You don't get a henpecked wife, do you? It's a sexist and outdated term to describe a relationship where women are perceived to be in control.

The converse relationship, where a man is perceived to be in control, has no special term.

And it hasn't escaped my notice that this all comes back to the wife, again. A man wears a wedding ring, he's 'henpecked'. A man doesn't wear a wedding ring, AlC feels sorry for his wife.

How about assuming that the choice to wear a wedding ring is made by the man and for his reasons, and stop judging the woman in his life because of it?

BeenBeta · 18/06/2010 08:33

tortoise - I am surprised that more employers dont ban wedding rings if they can be sued y an employee if they get caught in a machine.

I am guessing doctors, surgeons and other medical staff of either sex must find it tricky to wear a wedding ring. Gold is a surgical metal but cleaning under a ring is still necessary.

Blondeshavemorefun · 18/06/2010 08:35

yabvu!!

i love my dh wearing his ring but due to his work he cant wear it during the day, but he will put on at weekends/not working

dh loves seeing me in my rings and still finds seeing post through as mrs blondes weird and his name even tho been married over 3yrs

as others said , its a sign of comittment and proud to be called my husband

AlCrowley · 18/06/2010 08:39

"I would prefer my dh go to work each day, safe in the knowledge that there is no possibility of his finger being ripped off because he was wearing a "world-committment-showing" ring - enabling people like you not to feel sorry for me - getting caught in a power tool or other machinery he was operating."

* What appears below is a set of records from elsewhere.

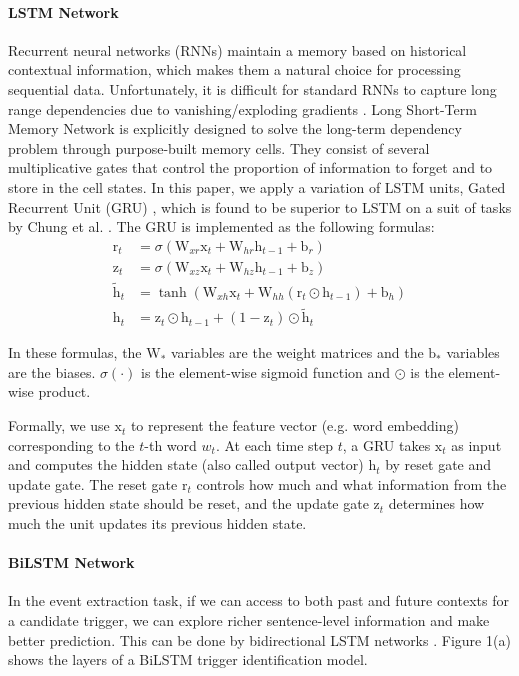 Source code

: \paragraph{LSTM Network}
Recurrent neural networks (RNNs) maintain a memory based on historical contextual information, which makes them a natural choice for processing sequential data. Unfortunately, it is difficult for standard RNNs to capture long range dependencies due to vanishing/exploding gradients \cite{bengio1994learning}. Long Short-Term Memory Network \cite{hochreiter1997long} is explicitly designed to solve the long-term dependency problem through purpose-built memory cells. They consist of several multiplicative gates that control the proportion of information to forget and to store in the cell states. In this paper, we apply a variation of LSTM units, Gated Recurrent Unit (GRU) \cite{cho2014learning}, which is found to be superior to LSTM on a suit of tasks by Chung et al. . The GRU is implemented as the following formulas:
\begin{align*}
	\text{r}_t &= \sigma(\text{W}_{xr}\text{x}_t + \text{W}_{hr}\text{h}_{t-1} + \text{b}_r) \\
	\text{z}_t &= \sigma(\text{W}_{xz}\text{x}_t + \text{W}_{hz}\text{h}_{t-1} + \text{b}_z) \\
	\tilde{\text{h}}_t &= \tanh(\text{W}_{xh}\text{x}_t + \text{W}_{hh}(\text{r}_t \odot \text{h}_{t-1}) + \text{b}_h) \\
	\text{h}_t &= \text{z}_t \odot \text{h}_{t-1} + (1 - \text{z}_t) \odot \tilde{\text{h}}_t
\end{align*}

In these formulas, the $\text{W}_*$ variables are the weight matrices and the $\text{b}_*$ variables  are the biases. $\sigma(\cdot)$ is the element-wise sigmoid function and $\odot$ is the element-wise product.

Formally, we use $\text{x}_t$ to represent the feature vector (e.g. word embedding) corresponding to the $t$-th word $w_t$. At each time step $t$, a GRU takes $\text{x}_t$ as input and computes the hidden state (also called output vector) $\text{h}_t$ by reset gate and update gate. The reset gate $\text{r}_t$ controls how much and what information from the previous hidden state should be reset, and the update gate $\text{z}_t$ determines how much the unit updates its previous hidden state.

\paragraph{BiLSTM Network}
In the event extraction task, if we can access to both past and future contexts for a candidate trigger, we can explore richer sentence-level information and make better prediction. This can be done by bidirectional LSTM networks \cite{graves2005framewise,graves2013speech}. Figure 1(a) shows the layers of a BiLSTM trigger identification model.

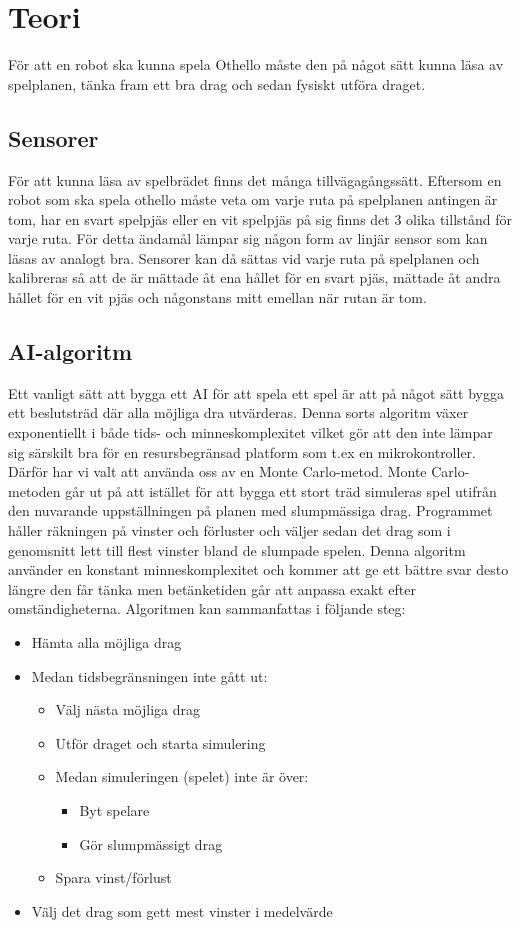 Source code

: \documentclass[a4paper]{article}
\begin{document}
\section{Teori}
För att en robot ska kunna spela Othello måste den på något sätt kunna läsa av spelplanen, tänka fram ett bra drag och sedan fysiskt utföra draget.

\subsection{Sensorer}
För att kunna läsa av spelbrädet finns det många tillvägagångssätt.
Eftersom en robot som ska spela othello måste veta om varje ruta på spelplanen antingen är tom, har en svart spelpjäs eller en vit spelpjäs på sig finns det 3 olika tillstånd för varje ruta.
För detta ändamål lämpar sig någon form av linjär sensor som kan läsas av analogt bra.
Sensorer kan då sättas vid varje ruta på spelplanen och kalibreras så att de är mättade åt ena hållet för en svart pjäs,  mättade åt andra hållet för en vit pjäs och någonstans mitt emellan när rutan är tom.

\subsection{AI-algoritm} \label{AI}
Ett vanligt sätt att bygga ett AI för att spela ett spel är att på något sätt bygga ett beslutsträd där alla möjliga dra utvärderas.
Denna sorts algoritm växer exponentiellt i både tids- och minneskomplexitet vilket gör att den inte lämpar sig särskilt bra för en resursbegränsad platform som t.ex en mikrokontroller.
Därför har vi valt att använda oss av en Monte Carlo-metod.
Monte Carlo-metoden går ut på att istället för att bygga ett stort träd simuleras spel utifrån den nuvarande uppställningen på planen med slumpmässiga drag.
Programmet håller räkningen på vinster och förluster och väljer sedan det drag som i genomsnitt lett till flest vinster bland de slumpade spelen.
Denna algoritm använder en konstant minneskomplexitet och kommer att ge ett bättre svar desto längre den får tänka men betänketiden går att anpassa exakt efter omständigheterna.
Algoritmen kan sammanfattas i följande steg:
\begin{itemize}
\item Hämta alla möjliga drag
\item Medan tidsbegränsningen inte gått ut: 
	\begin{itemize} 
	\item Välj nästa möjliga drag
	\item Utför draget och starta simulering
	\item Medan simuleringen (spelet) inte är över:
		\begin{itemize}
		\item Byt spelare
		\item Gör slumpmässigt drag
		\end{itemize}	
	\item Spara vinst/förlust
	\end{itemize}
\item Välj det drag som gett mest vinster i medelvärde
\end{itemize}
\end{document}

My FIL removes his ring while he does a manual job with heavy machinery. He replaces it in the evening when he gets home. After all, it's "with this ring I thee wed!

And I am not Pathetic!

BeenBeta · 18/06/2010 08:45

It felt strange when I first wore a wedidng ring. I had never worn a ring before.

However, it has never been off the end of my finger in 21 years. It would feel like I had broken a promise if I took it off now. Silly but there you are. It does not make me feel henpecked or owned at all.

Actually, I find the word 'henpecked' is a word that other men use sometimes to put other men down who are commited and put their DW/DP first.

LisaD1 · 18/06/2010 08:45

My DH wear his wedding ring and his watch.

He chooses to wear a wedding ring and is far from henpecked.

My father has never worn a wedding ring (he's a builder) and is the MOST henpecked man I've ever met.

So kind of blows OP theory out of the water!

mrsbuggywinkle · 18/06/2010 08:45

you can't call a woman 'henpecked' (unless she's gay) because it would have to be 'cockpecked' which sounds silly.

2shoes · 18/06/2010 08:45

yabu

tyler80 · 18/06/2010 08:53

When my sister got married they got 'token' rings as otherwise the ceremony was going to be a bit short without the exchanging of the rings bit! Neither of them wear a ring now but I don't believe this means anything more than they don't like wearing rings. Not more or less comitted than any other couple because of it.

marantha · 18/06/2010 08:56

snOwflake then shouldn't it be, civil partner?

I am sorry being married and having a wife not a partner is far more a sign of commitment (at least on an external level- which is what wearing a wedding band is, an external thing) than wearing a ring or not!